··· Input for this task ···

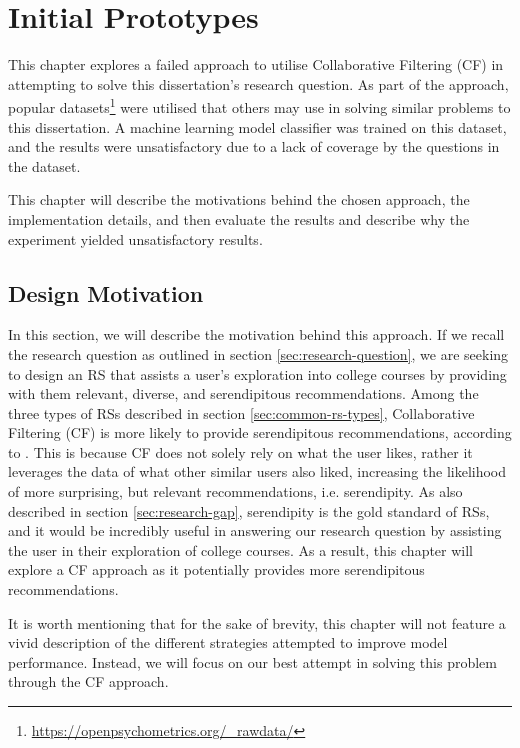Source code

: \chapter{Initial Prototypes}
\label{chap:initial-prototypes}

This chapter explores a failed approach to utilise Collaborative Filtering (CF) in attempting to solve this 
dissertation's research question. 
As part of the approach, popular datasets\footnote{\url{https://openpsychometrics.org/_rawdata/}} were utilised that others may use in solving similar problems to this dissertation.
A machine learning model classifier was trained on this dataset, and the results were unsatisfactory due to a lack of coverage by the questions in the dataset.

This chapter will describe the motivations behind the chosen approach, the implementation details, and then evaluate 
the results and describe why the experiment yielded unsatisfactory results. 

\section{Design Motivation}

In this section, we will describe the motivation behind this approach.
If we recall the research question as outlined in section \ref{sec:research-question},
we are seeking to design an RS that assists a user's exploration into college courses
by providing with them relevant, diverse, and serendipitous recommendations.
Among the three types of RSs described in section \ref{sec:common-rs-types},
Collaborative Filtering (CF) is more likely to provide serendipitous
recommendations, according to \cite{aggarwal2016recommender}.
This is because CF does not solely rely on what the user likes, rather it leverages the data of what other similar users also liked, 
increasing the likelihood of more surprising, but relevant recommendations, i.e. serendipity.
As also described in section \ref{sec:research-gap}, 
serendipity is the gold standard of RSs, and it would be incredibly useful in answering our research question by assisting the user in their exploration of college courses.
As a result, this chapter will explore a CF approach as it potentially provides more serendipitous recommendations.

It is worth mentioning that for the sake of brevity, 
this chapter will not feature a vivid description of the different strategies attempted to improve model performance.
Instead, we will focus on our best attempt in solving this problem through the CF approach.

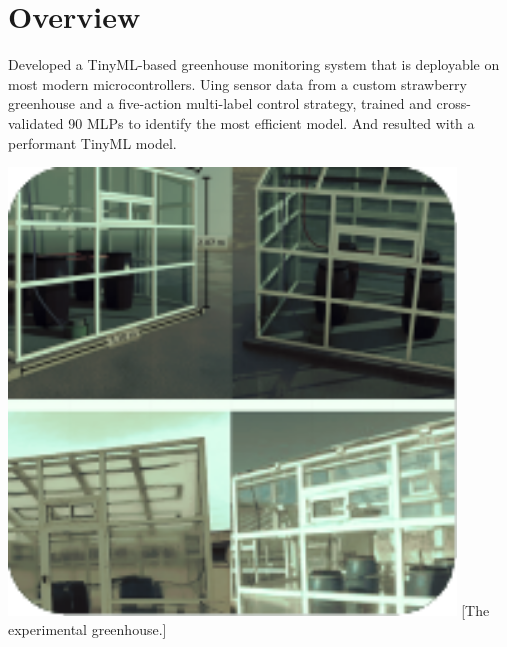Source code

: \documentclass[../../main]{subfiles}
\begin{document}
\section{Overview} \label{sec:}

\begin{minipage} {0.62\textwidth}
    \vspace{-0.8cm}

    Developed a TinyML-based greenhouse monitoring system that is deployable on
    most modern microcontrollers. Uing sensor data from a custom strawberry greenhouse
    and a five-action multi-label control strategy, trained and cross-validated 90
    MLPs to identify the most efficient model. And resulted with a performant
    TinyML model.

\end{minipage}
\hfill
\begin{minipage} {0.35\textwidth}
    \begin{center}
        \vspace{-1.2cm}
        \includegraphics[width = 0.89\textwidth] {pics/microclimate.pdf}
        [The experimental greenhouse.]{}
        \label{fig:case2Pic}
    \end{center}
\end{minipage}
\end{document}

···

# To do:
Please quote exactly the run of lines that starts the entries and ends at the line containing "As part of the", leaving out every picture.

# Expected output:
Source code

: \chapter{Initial Prototypes}
\label{chap:initial-prototypes}

This chapter explores a failed approach to utilise Collaborative Filtering (CF) in attempting to solve this 
dissertation's research question. 
As part of the approach, popular datasets\footnote{\url{https://openpsychometrics.org/_rawdata/}} were utilised that others may use in solving similar problems to this dissertation.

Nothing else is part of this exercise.